On nous répète que le terrorisme, c’est la guerre. Le plan Vigipirate déploie d’ailleurs l’armée pour protéger les populations, à qui il arrive de tirer, en cas d’urgence. On envoie des troupes à l’extérieur de nos frontières, mettant nos soldats en péril ; on en perd, pour prévenir les risques d’importation d’actes terroristes. Or, à la guerre, on ne fait pas de procès pour savoir, comme on l'entend si souvent pour des crimes «courants», que ce pauvre assassin a, certes, fait exploser une famille et tué quelques gendarmes, mais qu’il a eu une enfance malheureuse… et a le droit à quelques circonstances atténuantes. Des victimes peuvent pardonner personnellement, certaines l’ont fait avec noblesse, mais le devoir d’un État n’est-il pas d’abord d’assurer la sécurité des citoyens 4 ?
Pour défendre la dignité de la personne sans mettre en péril la population, Vercors, homme de lettres, moraliste et résistant, avait écrit le 17 septembre 1977 à Me Badinter, quatre ans avant le débat sur l’abolition de la peine de mort. Il proposait, à «titre provisoire» et pour y préparer l’opinion publique un solution astucieuse : « Ne pourrait-on […] maintenir théoriquement la peine de mort, mais obligatoirement assortie d’un sursis à exécution […] / Toutefois, la possibilité que le condamné, s’il abusait plus tard de sa mise à l’épreuve pour commettre un nouveau forfait, perde immédiatement le bénéfice du sursis et subisse le châtiment suprême pourrait faire admettre à l’opinion publique, la brièveté relative de la détention. En ayant, pendant celle-ci, mis tout en œuvre pour favoriser sa réinsertion […] (de telle sorte qu’on laisse au condamné) à lui seul le choix entre la liberté et la mort». Ce que Vercors prévoyait alors, comme une astuce de procédure, ne serait-il pas une manière de sortir de l’imbroglio actuel, quant au sort de terroristes actifs, convaincus de crimes (assimilables à des crimes contre l’humanité).
D’autres exemples de conflit individu/société offerts à notre réflexion ne manquent pas : la prééminence d’une famille très structurée défendant son patrimoine face à la liberté de chacun de ses membres, le moment où il faut cesser de prendre soin d’un vieillard ou d’un handicapé cérébral, l’avortement … Ce dernier n’est pas qu’une affaire personnelle. Devenu un «droit» et remboursé par la Sécurité sociale, donc par l’ensemble des citoyens, il n’est pourtant pas forcément dans l’intérêt de la Nation. La France, qui s’enorgueillissait d’avoir un taux de reproduction relativement satisfaisant, se trouve depuis quelques années en baisse des naissances nettement au-dessous de ce taux.

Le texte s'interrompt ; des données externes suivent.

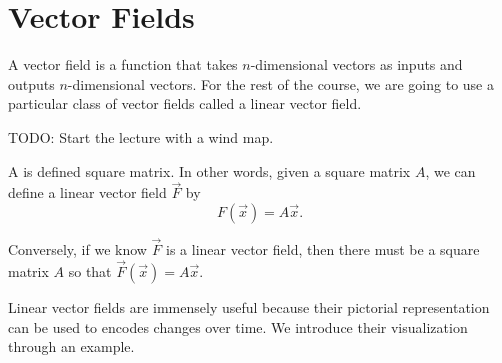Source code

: \documentclass[../main.tex]{subfiles}
\begin{document}
 \section{Vector Fields}\label{sec:linalg-vector-fields}

A vector field is a function that takes \(n\)-dimensional vectors as inputs and outputs \(n\)-dimensional vectors. For the rest of the course, we are going to use a particular class of vector fields called a linear vector field.

TODO: Start the lecture with a wind map. 

\begin{definition}
  A  is defined square matrix.  In other words, given a square matrix \(A\), we can define a linear vector field \(\vec{F}\) by
  \[
    F(\vec{x}) = A \vec{x}.
  \]

  Conversely, if we know \(\vec{F}\) is a linear vector field, then there must be a square matrix \(A\) so that \(\vec{F}(\vec{x}) = A \vec{x}\).
\end{definition}

Linear vector fields are immensely useful because their pictorial representation can be used to encodes changes over time.  We introduce their visualization through an example.
\end{document}
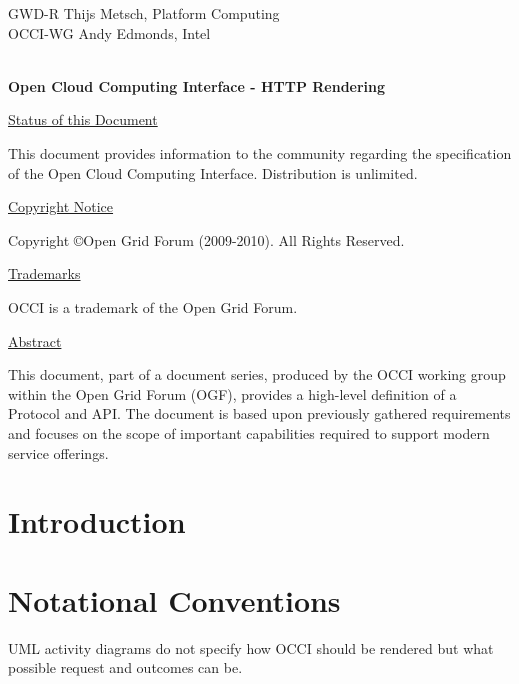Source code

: \documentclass[10pt,a4paper]{article}
\begin{document}
\thispagestyle{empty}

GWD-R \hfill Thijs Metsch, Platform Computing\\
OCCI-WG \hfill Andy Edmonds, Intel\\
\\

\vspace*{0.5in}

\begin{Large}
\textbf{Open Cloud Computing Interface - HTTP Rendering}
\end{Large}

\vspace*{0.5in}

\underline{Status of this Document}

This document provides information to the community regarding the
specification of the Open Cloud Computing Interface. Distribution is
unlimited.

\underline{Copyright Notice}

Copyright \copyright Open Grid Forum (2009-2010). All Rights Reserved.

\underline{Trademarks}

OCCI is a trademark of the Open Grid Forum.

\underline{Abstract}

This document, part of a document series, produced by the OCCI working
group within the Open Grid Forum (OGF), provides a high-level
definition of a Protocol and API. The document is based upon
previously gathered requirements and focuses on the scope of important
capabilities required to support modern service offerings.

\newpage
\tableofcontents
\newpage

\section{Introduction}


\section{Notational Conventions}


UML activity diagrams do not specify how OCCI should be rendered but
what possible request and outcomes can be.
\end{document}
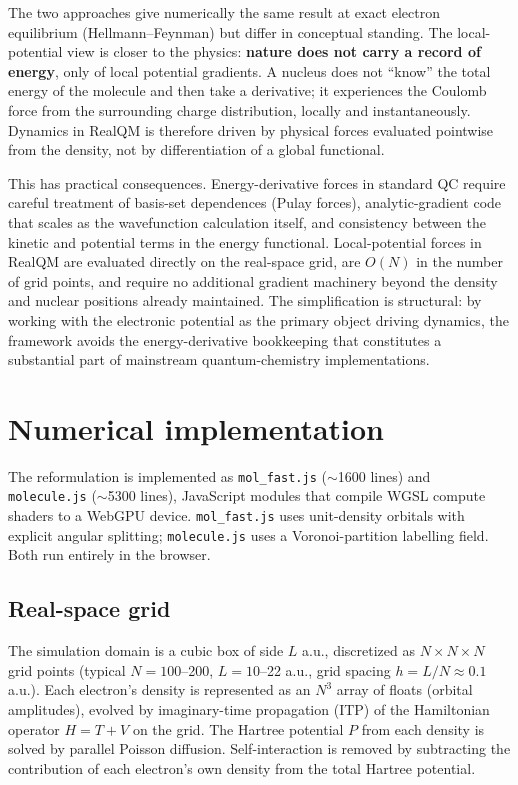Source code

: \documentclass[11pt]{article}
\begin{document}
The two approaches give numerically the same result at exact electron equilibrium (Hellmann--Feynman) but differ in conceptual standing. The local-potential view is closer to the physics: \textbf{nature does not carry a record of energy}, only of local potential gradients. A nucleus does not ``know'' the total energy of the molecule and then take a derivative; it experiences the Coulomb force from the surrounding charge distribution, locally and instantaneously. Dynamics in RealQM is therefore driven by physical forces evaluated pointwise from the density, not by differentiation of a global functional.

This has practical consequences. Energy-derivative forces in standard QC require careful treatment of basis-set dependences (Pulay forces), analytic-gradient code that scales as the wavefunction calculation itself, and consistency between the kinetic and potential terms in the energy functional. Local-potential forces in RealQM are evaluated directly on the real-space grid, are $O(N)$ in the number of grid points, and require no additional gradient machinery beyond the density and nuclear positions already maintained. The simplification is structural: by working with the electronic potential as the primary object driving dynamics, the framework avoids the energy-derivative bookkeeping that constitutes a substantial part of mainstream quantum-chemistry implementations.

\section{Numerical implementation}\label{sec:implementation}

The reformulation is implemented as \texttt{mol\_fast.js} ($\sim$1600 lines) and \texttt{molecule.js} ($\sim$5300 lines), JavaScript modules that compile WGSL compute shaders to a WebGPU device. \texttt{mol\_fast.js} uses unit-density orbitals with explicit angular splitting; \texttt{molecule.js} uses a Voronoi-partition labelling field. Both run entirely in the browser.

\subsection{Real-space grid}

The simulation domain is a cubic box of side $L$ a.u., discretized as $N \times N \times N$ grid points (typical $N = 100$--200, $L = 10$--22 a.u., grid spacing $h = L/N \approx 0.1$ a.u.). Each electron's density is represented as an $N^3$ array of floats (orbital amplitudes), evolved by imaginary-time propagation (ITP) of the Hamiltonian operator $H = T + V$ on the grid. The Hartree potential $P$ from each density is solved by parallel Poisson diffusion. Self-interaction is removed by subtracting the contribution of each electron's own density from the total Hartree potential.
\end{document}
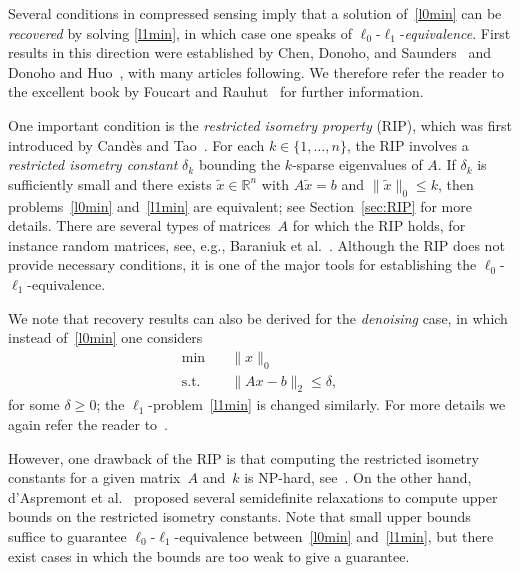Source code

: \documentclass[journal]{IEEEtran}
\newcommand{\Norm}[2]{\lVert{#1}\rVert_{#2}}
\newcommand{\R}{\mathds{R}}
\begin{document}
%


Several conditions in compressed sensing imply that a solution
of~\eqref{l0min} can be \emph{recovered} by solving \eqref{l1min}, in which
case one speaks of $\ell_0$-$\ell_1$-\emph{equivalence}. First results in
this direction were established by Chen, Donoho, and
Saunders~\cite{CheDS99} and Donoho and Huo~\cite{DH01}, with many articles
following. We therefore refer the reader to the excellent book by Foucart
and Rauhut~\cite{FouR13} for further information.

One important condition is the \emph{restricted isometry property} (RIP),
which was first introduced by Cand\`es and Tao~\cite{CT05}. For each $k \in
\{1, \dots, n\}$, the RIP involves a \emph{restricted isometry constant}
$\delta_k$ bounding the $k$-sparse eigenvalues of $A$. If $\delta_k$ is sufficiently small
and there exists $\tilde{x} \in \R^n$ with $A \tilde{x} = b$ and
$\Norm{\tilde{x}}{0} \leq k$, then problems~\eqref{l0min} and~\eqref{l1min}
are equivalent; see Section~\ref{sec:RIP} for more details. There are
several types of matrices~$A$ for which the RIP holds, for instance random
matrices, see, e.g., Baraniuk et al.~\cite{BDDW08}. Although the RIP does
not provide necessary conditions, it is one of the major tools for
establishing the $\ell_0$-$\ell_1$-equivalence.

We note that recovery results can also be derived for the \emph{denoising}
case, in which instead of~\eqref{l0min} one considers
\begin{align}\label{l0minDenoising}
  \min \quad & \Norm{x}{0} \tag{$P_0^\delta$}\\
  \text{s.t.} \quad & \Norm{Ax - b}{2} \leq \delta, \nonumber
\end{align}
for some $\delta \geq 0$; the $\ell_1$-problem~\eqref{l1min} is changed
similarly. For more details we again refer the reader to~\cite{FouR13}.

However, one drawback of the RIP is that computing the restricted isometry
constants for a given matrix~$A$ and~$k$ is NP-hard, see~\cite{PT14}. On
the other hand, d'Aspremont et al.~\cite{Asp07,Asp08} proposed several
semidefinite relaxations to compute upper bounds on the restricted isometry
constants. Note that small upper bounds suffice to guarantee
$\ell_0$-$\ell_1$-equivalence between~\eqref{l0min} and~\eqref{l1min}, but
there exist cases in which the bounds are too weak to give a guarantee.
\end{document}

Ce n’est pas encore aussi dramatique que pour la Russie ou même l’Allemagne, mais…
Mais ce serait une autre «histoire».
Il faudra bien, un jour, que l’on réexamine ce dilemme : respect de l’individu ou défense de la société (à moins que ce ne soit le contraire). Les deux ont leurs justifications et leurs objections, leurs avantages et leurs inconvénients. Mais il faut parfois trancher et en disant pourquoi, sans se camoufler en attendant que ça passe, car ça ne passera pas.
Marc Delîle
1. Rappelons que nous exposons un point de vue «cynique».
2. Cette modération suppose que la pénitentiaire ait les moyens de suivre effectivement le criminel, pendant l’emprisonnement initial, pour l’aider à sortir de son état, et lui permettre de revenir paisible et utile au sein de la société.
3. J’ai beaucoup d’admiration pour ce révolutionnaire de la Chartreuse de Parme qui, sur le point être fusillé, crie son nom en ajoutant fièrement «… homme libre». Il est frappant, aujourd’hui, que des assassins, même pris sur le fait de leur violence, n’ont jamais rien fait. «Ils ne savaient pas !». Ils étaient seulement spectateurs… Les prétoires sont remplis d’innocents ! Ce n’est pas le courage d’assumer ce que l’on a fait, peut-être en y croyant, qui domine.
4. Il n’est pas inutile de rappeler, à ceux qui craignent le fascisme à travers les attitudes autoritaires d’un État, qu’historiquement, les dictateurs sont arrivés souvent pour clore des périodes de grande instabilité et d’insécurité, tels Napoléon ou … Hitler.